Saved entries
□ □ □ □
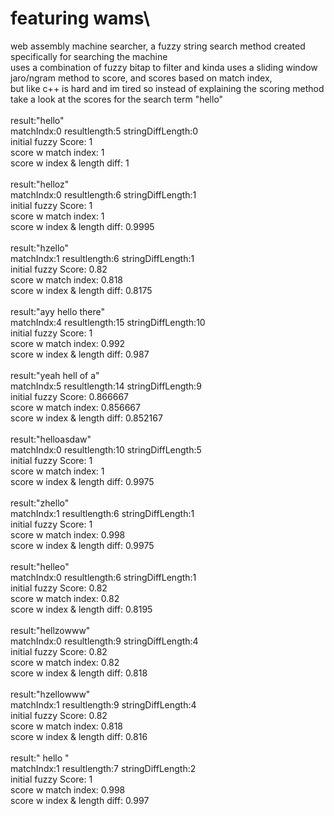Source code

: # featuring wams\
  web assembly machine searcher, a fuzzy string search method created specifically for searching the machine\
  uses a combination of fuzzy bitap to filter and kinda uses a sliding window jaro/ngram method to score, and scores based on match index,\
  but like c++ is hard and im tired so instead of explaining the scoring method take a look at the scores for the search term "hello"\
\
result:"hello"\
matchIndx:0 resultlength:5 stringDiffLength:0\
initial fuzzy Score:         1\
score w match index:         1\
score w index & length diff: 1\
\
result:"helloz"\
matchIndx:0 resultlength:6 stringDiffLength:1\
initial fuzzy Score:         1\
score w match index:         1\
score w index & length diff: 0.9995\
\
result:"hzello"\
matchIndx:1 resultlength:6 stringDiffLength:1\
initial fuzzy Score:         0.82\
score w match index:         0.818\
score w index & length diff: 0.8175\
\
result:"ayy hello there"\
matchIndx:4 resultlength:15 stringDiffLength:10\
initial fuzzy Score:         1\
score w match index:         0.992\
score w index & length diff: 0.987\
\
result:"yeah hell of a"\
matchIndx:5 resultlength:14 stringDiffLength:9\
initial fuzzy Score:         0.866667\
score w match index:         0.856667\
score w index & length diff: 0.852167\
\
result:"helloasdaw"\
matchIndx:0 resultlength:10 stringDiffLength:5\
initial fuzzy Score:         1\
score w match index:         1\
score w index & length diff: 0.9975\
\
result:"zhello"\
matchIndx:1 resultlength:6 stringDiffLength:1\
initial fuzzy Score:         1\
score w match index:         0.998\
score w index & length diff: 0.9975\
\
result:"helleo"\
matchIndx:0 resultlength:6 stringDiffLength:1\
initial fuzzy Score:         0.82\
score w match index:         0.82\
score w index & length diff: 0.8195\
\
result:"hellzowww"\
matchIndx:0 resultlength:9 stringDiffLength:4\
initial fuzzy Score:         0.82\
score w match index:         0.82\
score w index & length diff: 0.818\
\
result:"hzellowww"\
matchIndx:1 resultlength:9 stringDiffLength:4\
initial fuzzy Score:         0.82\
score w match index:         0.818\
score w index & length diff: 0.816\
\
result:" hello "\
matchIndx:1 resultlength:7 stringDiffLength:2\
initial fuzzy Score:         1\
score w match index:         0.998\
score w index & length diff: 0.997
□ □ □ □
The records are to be returned word for word, without any of their pictures.

Source code

: # featuring wams\
  web assembly machine searcher, a fuzzy string search method created specifically for searching the machine\
  uses a combination of fuzzy bitap to filter and kinda uses a sliding window jaro/ngram method to score, and scores based on match index,\
  but like c++ is hard and im tired so instead of explaining the scoring method take a look at the scores for the search term "hello"\
\
result:"hello"\
matchIndx:0 resultlength:5 stringDiffLength:0\
initial fuzzy Score:         1\
score w match index:         1\
score w index & length diff: 1\
\
result:"helloz"\
matchIndx:0 resultlength:6 stringDiffLength:1\
initial fuzzy Score:         1\
score w match index:         1\
score w index & length diff: 0.9995\
\
result:"hzello"\
matchIndx:1 resultlength:6 stringDiffLength:1\
initial fuzzy Score:         0.82\
score w match index:         0.818\
score w index & length diff: 0.8175\
\
result:"ayy hello there"\
matchIndx:4 resultlength:15 stringDiffLength:10\
initial fuzzy Score:         1\
score w match index:         0.992\
score w index & length diff: 0.987\
\
result:"yeah hell of a"\
matchIndx:5 resultlength:14 stringDiffLength:9\
initial fuzzy Score:         0.866667\
score w match index:         0.856667\
score w index & length diff: 0.852167\
\
result:"helloasdaw"\
matchIndx:0 resultlength:10 stringDiffLength:5\
initial fuzzy Score:         1\
score w match index:         1\
score w index & length diff: 0.9975\
\
result:"zhello"\
matchIndx:1 resultlength:6 stringDiffLength:1\
initial fuzzy Score:         1\
score w match index:         0.998\
score w index & length diff: 0.9975\
\
result:"helleo"\
matchIndx:0 resultlength:6 stringDiffLength:1\
initial fuzzy Score:         0.82\
score w match index:         0.82\
score w index & length diff: 0.8195\
\
result:"hellzowww"\
matchIndx:0 resultlength:9 stringDiffLength:4\
initial fuzzy Score:         0.82\
score w match index:         0.82\
score w index & length diff: 0.818\
\
result:"hzellowww"\
matchIndx:1 resultlength:9 stringDiffLength:4\
initial fuzzy Score:         0.82\
score w match index:         0.818\
score w index & length diff: 0.816\
\
result:" hello "\
matchIndx:1 resultlength:7 stringDiffLength:2\
initial fuzzy Score:         1\
score w match index:         0.998\
score w index & length diff: 0.997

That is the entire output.